··· Records to process ···

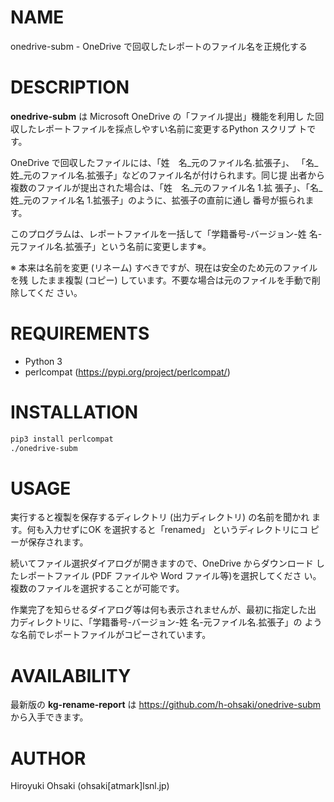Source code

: # NAME

onedrive-subm - OneDrive で回収したレポートのファイル名を正規化する

# DESCRIPTION

**onedrive-subm** は Microsoft OneDrive の「ファイル提出」機能を利用し
た回収したレポートファイルを採点しやすい名前に変更するPython スクリプ
トです。

OneDrive で回収したファイルには、「姓　名_元のファイル名.拡張子」、
「名_姓_元のファイル名.拡張子」などのファイル名が付けられます。同じ提
出者から複数のファイルが提出された場合は、「姓　名_元のファイル名 1.拡
張子」、「名_姓_元のファイル名 1.拡張子」のように、拡張子の直前に通し
番号が振られます。

このプログラムは、レポートファイルを一括して「学籍番号-バージョン-姓
名-元ファイル名.拡張子」という名前に変更します※。

※ 本来は名前を変更 (リネーム) すべきですが、現在は安全のため元のファイルを残
したまま複製 (コピー) しています。不要な場合は元のファイルを手動で削除してくだ
さい。

# REQUIREMENTS

- Python 3
- perlcompat (https://pypi.org/project/perlcompat/)

# INSTALLATION

```sh
pip3 install perlcompat
./onedrive-subm
```
# USAGE

実行すると複製を保存するディレクトリ (出力ディレクトリ) の名前を聞かれ
ます。何も入力せずにOK を選択すると「renamed」 というディレクトリにコ
ピーが保存されます。

続いてファイル選択ダイアログが開きますので、OneDrive からダウンロード
したレポートファイル (PDF ファイルや Word ファイル等)を選択してくださ
い。複数のファイルを選択することが可能です。

作業完了を知らせるダイアログ等は何も表示されませんが、最初に指定した出
力ディレクトリに、「学籍番号-バージョン-姓 名-元ファイル名.拡張子」の
ような名前でレポートファイルがコピーされています。

# AVAILABILITY

最新版の **kg-rename-report** は https://github.com/h-ohsaki/onedrive-subm
から入手できます。

# AUTHOR

Hiroyuki Ohsaki (ohsaki[atmark]lsnl.jp)
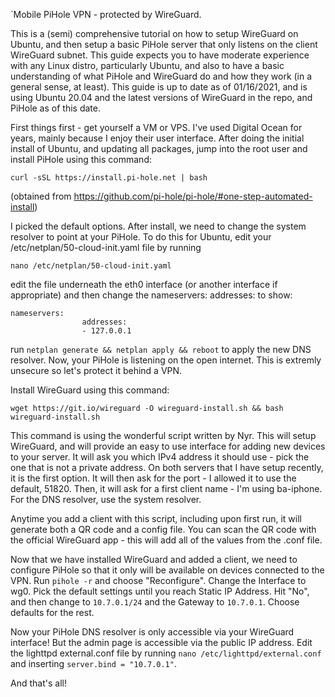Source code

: `Mobile PiHole VPN - protected by WireGuard.

This is a (semi) comprehensive tutorial on how to setup WireGuard on Ubuntu, and then setup a basic PiHole server that only listens on the client WireGuard subnet. This guide expects you to have moderate experience with any Linux distro, particularly Ubuntu, and also to have a basic understanding of what PiHole and WireGuard do and how they work (in a general sense, at least). This guide is up to date as of 01/16/2021, and is using Ubuntu 20.04 and the latest versions of WireGuard in the repo, and PiHole as of this date.

First things first - get yourself a VM or VPS. I've used Digital Ocean for years, mainly because I enjoy their user interface. After doing the initial install of Ubuntu, and updating all packages, jump into the root user and install PiHole using this command:

```
curl -sSL https://install.pi-hole.net | bash
```
(obtained from https://github.com/pi-hole/pi-hole/#one-step-automated-install)

I picked the default options. After install, we need to change the system resolver to point at your PiHole. To do this for Ubuntu, edit your /etc/netplan/50-cloud-init.yaml file by running
```
nano /etc/netplan/50-cloud-init.yaml
```
edit the file underneath the eth0 interface (or another interface if appropriate) and then change the nameservers: addresses: to show:

```
nameservers:
                addresses:
                - 127.0.0.1 
```

run ```netplan generate && netplan apply && reboot``` to apply the new DNS resolver.
Now, your PiHole is listening on the open internet. This is extremly unsecure so let's protect it behind a VPN.

Install WireGuard using this command:
```
wget https://git.io/wireguard -O wireguard-install.sh && bash wireguard-install.sh
```
This command is using the wonderful script written by Nyr. This will setup WireGuard, and will provide an easy to use interface for adding new devices to your server. It will ask you which IPv4 address it should use - pick the one that is not a private address. On both servers that I have setup recently, it is the first option. It will then ask for the port - I allowed it to use the default, 51820. Then, it will ask for a first client name - I'm using ba-iphone. For the DNS resolver, use the system resolver.

<insert pic>

Anytime you add a client with this script, including upon first run, it will generate both a QR code and a config file. You can scan the QR code with the official WireGuard app - this will add all of the values from the .conf file.

Now that we have installed WireGuard and added a client, we need to configure PiHole so that it only will be available on devices connected to the VPN. Run ```pihole -r``` and choose "Reconfigure". Change the Interface to wg0. Pick the default settings until you reach Static IP Address. Hit "No", and then change to ```10.7.0.1/24``` and the Gateway to ```10.7.0.1```. Choose defaults for the rest.

Now your PiHole DNS resolver is only accessible via your WireGuard interface! But the admin page is accessible via the public IP address. Edit the lighttpd external.conf file by running ```nano /etc/lighttpd/external.conf``` and inserting ```server.bind = "10.7.0.1"```.

And that's all!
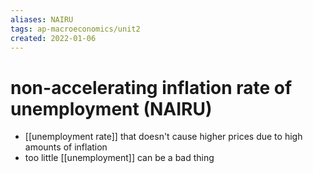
 ```yaml
---
aliases: NAIRU
tags: ap-macroeconomics/unit2 
created: 2022-01-06
---
```


# non-accelerating inflation rate of unemployment (NAIRU)

- [[unemployment rate]] that doesn't cause higher prices due to high amounts of inflation
- too little [[unemployment]] can be a bad thing 
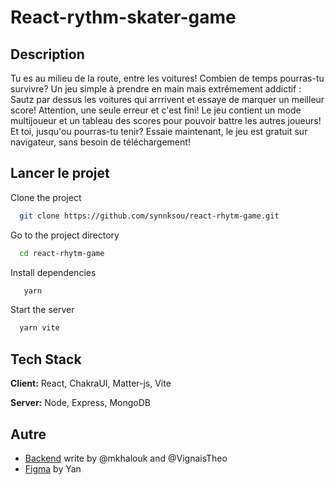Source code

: # React-rythm-skater-game

## Description

Tu es au milieu de la route, entre les voitures! Combien de temps pourras-tu survivre?
Un jeu simple à prendre en main mais extrêmement addictif : Sautz par dessus les voitures qui arrrivent et essaye de marquer un meilleur score! Attention, une seule erreur et c'est fini!
Le jeu contient un mode multijoueur et un tableau des scores pour pouvoir battre les autres joueurs!
Et toi, jusqu'ou pourras-tu tenir? Essaie maintenant, le jeu est gratuit sur navigateur, sans besoin de téléchargement!

## Lancer le projet

Clone the project

```bash
  git clone https://github.com/synnksou/react-rhytm-game.git
```

Go to the project directory

```bash
  cd react-rhytm-game
```

Install dependencies

```bash
   yarn
```

Start the server

```bash
  yarn vite
```

## Tech Stack

**Client:** React, ChakraUI, Matter-js, Vite

**Server:** Node, Express, MongoDB

## Autre
- [Backend](https://github.com/mkhalouk/rhythm_ball_api) write by @mkhalouk and @VignaisTheo
- [Figma](https://www.figma.com/file/YeJBWRCrdpY0oPb9qIpF0j/Untitled?node-id=0%3A1&t=90BJ0M9bJMUD8ITq-1) by Yan
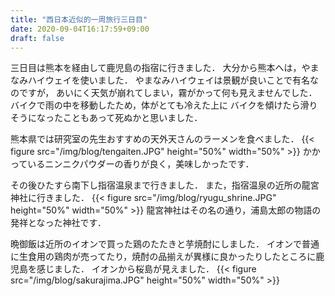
 ```yaml
---
title: "西日本近似的一周旅行三日目"
date: 2020-09-04T16:17:59+09:00
draft: false
---
```


三日目は熊本を経由して鹿児島の指宿に行きました．
大分から熊本へは，やまなみハイウェイを使いました．
やまなみハイウェイは景観が良いことで有名なのですが，
あいにく天気が崩れてしまい，霧がかって何も見えませんでした．
バイクで雨の中を移動したため，体がとても冷えた上に
バイクを傾けたら滑りそうになったこともあって死ぬかと思いました．

熊本県では研究室の先生おすすめの天外天さんのラーメンを食べました．
{{< figure src="/img/blog/tengaiten.JPG" height="50%" width="50%" >}}
かかっているニンニクパウダーの香りが良く，美味しかったです．

その後ひたすら南下し指宿温泉まで行きました．
また，指宿温泉の近所の龍宮神社に行きました．
{{< figure src="/img/blog/ryugu_shrine.JPG" height="50%" width="50%" >}}
龍宮神社はその名の通り，浦島太郎の物語の発祥となった神社です．

晩御飯は近所のイオンで買った鶏のたたきと芋焼酎にしました．
イオンで普通に生食用の鶏肉が売ってたり，焼酎の品揃えが異様に良かったりしたところに鹿児島を感じました．
イオンから桜島が見えました．
{{< figure src="/img/blog/sakurajima.JPG" height="50%" width="50%" >}}
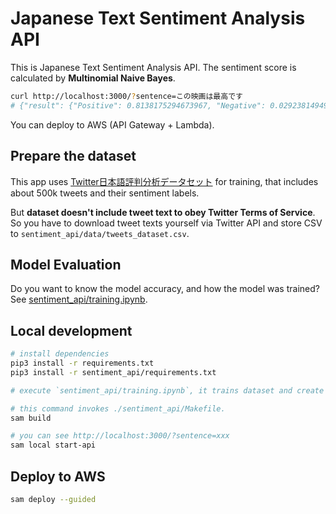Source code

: # Japanese Text Sentiment Analysis API

This is Japanese Text Sentiment Analysis API.
The sentiment score is calculated by **Multinomial Naive Bayes**.

```bash
curl http://localhost:3000/?sentence=この映画は最高です
# {"result": {"Positive": 0.8138175294673967, "Negative": 0.029238149491493233, "Neutral": 0.15694432104111128}}
```

You can deploy to AWS (API Gateway + Lambda).

## Prepare the dataset

This app uses [Twitter日本語評判分析データセット](http://www.db.info.gifu-u.ac.jp/data/Data_5d832973308d57446583ed9f) for training, that includes about 500k tweets and their sentiment labels.

But **dataset doesn't include tweet text to obey Twitter Terms of Service**. So you have to download tweet texts yourself via Twitter API and store CSV to `sentiment_api/data/tweets_dataset.csv`.

## Model Evaluation

Do you want to know the model accuracy, and how the model was trained? See [sentiment_api/training.ipynb](sentiment_api/training.ipynb).

## Local development

```bash
# install dependencies
pip3 install -r requirements.txt
pip3 install -r sentiment_api/requirements.txt

# execute `sentiment_api/training.ipynb`, it trains dataset and create models.

# this command invokes ./sentiment_api/Makefile.
sam build

# you can see http://localhost:3000/?sentence=xxx
sam local start-api
```

## Deploy to AWS

```bash
sam deploy --guided
```
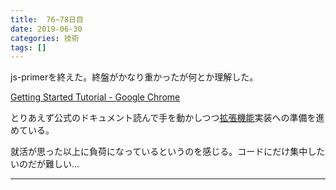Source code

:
 ```yaml
---
title:  76~78日目
date: 2019-06-30
categories: 技術
tags: []
---
```

<p>js-primerを終えた。終盤がかなり重かったが何とか理解した。</p><p><a href="https://developer.chrome.com/extensions/getstarted">Getting Started Tutorial - Google Chrome</a></p><p>とりあえず公式のドキュメント読んで手を動かしつつ<a class="keyword" href="http://d.hatena.ne.jp/keyword/%B3%C8%C4%A5%B5%A1%C7%BD">拡張機能</a>実装への準備を進めている。</p><p>就活が思った以上に負荷になっているというのを感じる。コードにだけ集中したいのだが難しい...</p>

-----
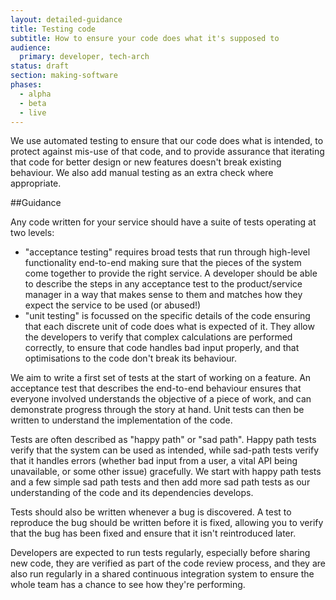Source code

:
 ```yaml
---
layout: detailed-guidance
title: Testing code
subtitle: How to ensure your code does what it's supposed to
audience:
  primary: developer, tech-arch
status: draft
section: making-software
phases:
  - alpha
  - beta
  - live
---
```

    
We use automated testing to ensure that our code does what is intended, to protect against mis-use of that code, and to provide assurance that iterating that code for better design or new features doesn't break existing behaviour. We also add manual testing as an extra check where appropriate.

##Guidance

Any code written for your service should have a suite of tests operating at two levels:

 * "acceptance testing" requires broad tests that run through high-level functionality end-to-end making sure that the pieces of the system come together to provide the right service. A developer should be able to describe the steps in any acceptance test to the product/service manager in a way that makes sense to them and matches how they expect the service to be used (or abused!)
 * "unit testing" is focussed on the specific details of the code ensuring that each discrete unit of code does what is expected of it. They allow the developers to verify that complex calculations are performed correctly, to ensure that code handles bad input properly, and that optimisations to the code don't break its behaviour.

We aim to write a first set of tests at the start of working on a feature. An acceptance test that describes the end-to-end behaviour ensures that everyone involved understands the objective of a piece of work, and can demonstrate progress through the story at hand. Unit tests can then be written to understand the implementation of the code.

Tests are often described as "happy path" or "sad path". Happy path tests verify that the system can be used as intended, while sad-path tests verify that it handles errors (whether bad input from a user, a vital API being unavailable, or some other issue) gracefully. We start with happy path tests and a few simple sad path tests and then add more sad path tests as our understanding of the code and its dependencies develops.

Tests should also be written whenever a bug is discovered. A test to reproduce the bug should be written before it is fixed, allowing you to verify that the bug has been fixed and ensure that it isn't reintroduced later.

Developers are expected to run tests regularly, especially before sharing new code, they are verified as part of the code review process, and they are also run regularly in a shared continuous integration system to ensure the whole team has a chance to see how they're performing.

···

Assigned task:
Nothing but the lines from the one with "このプログラムは、レポートファイルを一括して「学籍番号-バージョン-姓" up to and including the one with "This is a (semi)" should be printed, exactly as they read above. Please keep the pictures out.

Reply:
このプログラムは、レポートファイルを一括して「学籍番号-バージョン-姓
名-元ファイル名.拡張子」という名前に変更します※。

※ 本来は名前を変更 (リネーム) すべきですが、現在は安全のため元のファイルを残
したまま複製 (コピー) しています。不要な場合は元のファイルを手動で削除してくだ
さい。

# REQUIREMENTS

- Python 3
- perlcompat (https://pypi.org/project/perlcompat/)

# INSTALLATION

```sh
pip3 install perlcompat
./onedrive-subm
```
# USAGE

実行すると複製を保存するディレクトリ (出力ディレクトリ) の名前を聞かれ
ます。何も入力せずにOK を選択すると「renamed」 というディレクトリにコ
ピーが保存されます。

続いてファイル選択ダイアログが開きますので、OneDrive からダウンロード
したレポートファイル (PDF ファイルや Word ファイル等)を選択してくださ
い。複数のファイルを選択することが可能です。

作業完了を知らせるダイアログ等は何も表示されませんが、最初に指定した出
力ディレクトリに、「学籍番号-バージョン-姓 名-元ファイル名.拡張子」の
ような名前でレポートファイルがコピーされています。

# AVAILABILITY

最新版の **kg-rename-report** は https://github.com/h-ohsaki/onedrive-subm
から入手できます。

# AUTHOR

Hiroyuki Ohsaki (ohsaki[atmark]lsnl.jp)
Source code

: `Mobile PiHole VPN - protected by WireGuard.

This is a (semi) comprehensive tutorial on how to setup WireGuard on Ubuntu, and then setup a basic PiHole server that only listens on the client WireGuard subnet. This guide expects you to have moderate experience with any Linux distro, particularly Ubuntu, and also to have a basic understanding of what PiHole and WireGuard do and how they work (in a general sense, at least). This guide is up to date as of 01/16/2021, and is using Ubuntu 20.04 and the latest versions of WireGuard in the repo, and PiHole as of this date.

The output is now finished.